Pemerintah RI Legalkan Umrah Mandiri, Pengusaha Travel Umrah Syok

Hanif Hawari - detikHikmah
Kamis, 23 Okt 2025 17:00 WIB
Suasana di Makkah (Haris/detikcom)
Foto: Suasana di Makkah (Haris/detikcom)
Jakarta -

Pemerintah dan DPR RI resmi melegalkan umrah mandiri. Aturan ini tercantum dalam Undang-undang Penyelenggaraan Ibadah Haji dan Umrah (UU PIHU) yang baru.

Dalam salinan UU No 14 tahun 2025 tentang perubahan ketiga atas UU No. 8 Tahun 2019 tentang Penyelenggaraan Ibadah Haji dan Umrah, pasal 86 ayat 1 huruf b menyatakan perjalanan ibadah umrah bisa dilakukan secara mandiri. Padahal sebelumnya, umrah hanya bisa dilakukan melalui Penyelenggara Perjalanan Ibadah Umrah (PPIU).

"Perjalanan Ibadah Umrah dilakukan: a. melalui PPIU; b. secara mandiri; atau c. melalui Menteri," bunyi pasal 86, dilihat detikcom, Kamis (23/10/2025).

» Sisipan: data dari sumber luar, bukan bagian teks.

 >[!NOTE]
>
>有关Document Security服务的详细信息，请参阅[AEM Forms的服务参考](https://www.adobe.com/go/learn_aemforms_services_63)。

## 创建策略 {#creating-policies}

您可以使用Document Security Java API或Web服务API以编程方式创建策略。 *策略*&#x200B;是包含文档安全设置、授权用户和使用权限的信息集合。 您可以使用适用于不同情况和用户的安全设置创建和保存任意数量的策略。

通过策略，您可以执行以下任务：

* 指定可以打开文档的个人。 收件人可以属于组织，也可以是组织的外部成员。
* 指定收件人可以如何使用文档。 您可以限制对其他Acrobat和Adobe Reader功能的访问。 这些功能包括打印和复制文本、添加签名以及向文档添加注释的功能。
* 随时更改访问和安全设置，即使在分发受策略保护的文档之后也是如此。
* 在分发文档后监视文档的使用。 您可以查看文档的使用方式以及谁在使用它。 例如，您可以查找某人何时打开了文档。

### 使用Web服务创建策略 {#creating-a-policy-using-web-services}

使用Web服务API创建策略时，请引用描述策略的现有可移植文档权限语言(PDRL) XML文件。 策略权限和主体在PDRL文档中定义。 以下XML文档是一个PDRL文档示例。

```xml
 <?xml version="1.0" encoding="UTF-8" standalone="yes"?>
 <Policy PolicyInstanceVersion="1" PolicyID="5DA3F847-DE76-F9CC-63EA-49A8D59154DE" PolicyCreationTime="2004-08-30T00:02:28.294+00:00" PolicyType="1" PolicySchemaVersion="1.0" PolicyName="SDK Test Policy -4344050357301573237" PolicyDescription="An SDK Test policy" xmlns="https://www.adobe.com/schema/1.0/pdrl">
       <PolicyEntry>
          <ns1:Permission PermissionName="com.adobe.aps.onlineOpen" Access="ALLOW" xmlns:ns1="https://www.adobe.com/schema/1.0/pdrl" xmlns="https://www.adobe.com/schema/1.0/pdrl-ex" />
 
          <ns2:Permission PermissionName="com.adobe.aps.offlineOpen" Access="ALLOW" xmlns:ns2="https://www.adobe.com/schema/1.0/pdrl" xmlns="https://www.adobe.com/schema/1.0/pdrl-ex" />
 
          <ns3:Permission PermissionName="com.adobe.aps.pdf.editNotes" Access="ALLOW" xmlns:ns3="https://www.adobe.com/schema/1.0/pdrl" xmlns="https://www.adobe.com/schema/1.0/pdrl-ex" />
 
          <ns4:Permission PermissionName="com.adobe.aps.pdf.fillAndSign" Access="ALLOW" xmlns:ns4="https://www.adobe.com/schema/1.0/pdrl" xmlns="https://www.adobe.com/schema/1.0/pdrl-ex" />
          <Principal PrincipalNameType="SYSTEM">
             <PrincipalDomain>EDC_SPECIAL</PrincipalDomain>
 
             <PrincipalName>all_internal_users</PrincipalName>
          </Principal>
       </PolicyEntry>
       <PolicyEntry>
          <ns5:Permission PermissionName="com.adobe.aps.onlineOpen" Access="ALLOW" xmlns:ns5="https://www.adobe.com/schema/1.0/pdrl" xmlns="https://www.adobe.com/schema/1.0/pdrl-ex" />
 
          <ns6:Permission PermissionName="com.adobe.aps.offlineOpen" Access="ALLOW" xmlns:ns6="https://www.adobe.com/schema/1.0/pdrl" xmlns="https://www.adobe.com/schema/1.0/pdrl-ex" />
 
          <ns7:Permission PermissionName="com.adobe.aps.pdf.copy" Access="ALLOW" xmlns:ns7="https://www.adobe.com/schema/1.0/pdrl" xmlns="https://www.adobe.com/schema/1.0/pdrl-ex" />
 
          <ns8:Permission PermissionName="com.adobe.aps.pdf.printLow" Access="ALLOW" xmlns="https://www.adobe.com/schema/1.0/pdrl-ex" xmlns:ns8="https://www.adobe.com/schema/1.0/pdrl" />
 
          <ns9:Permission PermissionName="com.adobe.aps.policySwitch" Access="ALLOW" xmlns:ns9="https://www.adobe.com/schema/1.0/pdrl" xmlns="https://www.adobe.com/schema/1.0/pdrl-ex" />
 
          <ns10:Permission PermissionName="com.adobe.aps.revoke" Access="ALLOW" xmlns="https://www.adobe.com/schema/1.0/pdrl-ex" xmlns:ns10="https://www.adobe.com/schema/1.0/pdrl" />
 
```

SCROLL TO CONTINUE WITH CONTENT

Sekretaris Jenderal Dewan Pengurus Pusat Asosiasi Muslim Penyelenggara Haji dan Umrah Republik Indonesia (DPP AMPHURI), Zaky Zakaria Anshary, mengatakan, pasal baru tersebut membuat pelaku usaha travel syok. Karena, pasal ini untuk pertama kalinya membuka peluang jamaah melakukan umrah tanpa melalui PPIU berizin.

ADVERTISEMENT

"Padahal, sejak dahulu, aturan negara menegaskan bahwa penyelenggaraan ibadah umrah hanya dapat dilakukan oleh badan usaha resmi yang terakreditasi dan diawasi ketat oleh pemerintah," ungkap Zaky dalam keterangan persnya kepada detikcom, Kamis (23/10/2025).

"Bagi ribuan pelaku PPIU/PIHK yang telah berinvestasi besar, patuh membayar pajak, menjalani sertifikasi dan audit rutin, serta menyediakan lapangan kerja bagi jutaan orang, keputusan ini seperti petir di siang bolong," lanjutnya.

Mengutip ucapan Ketua Umum DPP Indonesia Congress and Convention Association (INCCA), Dr. Iqbal Alan Abdullah, MSc, CMMC, Zaky mengatakan, legalisasi umrah mandiri bisa membawa dampak besar dan merugikan. Baik dari sisi perlindungan jamaah maupun perekonomian nasional. Karena, ada sekitar 4,2 juta pekerja yang menggantungkan hidup pada sektor haji dan umrah.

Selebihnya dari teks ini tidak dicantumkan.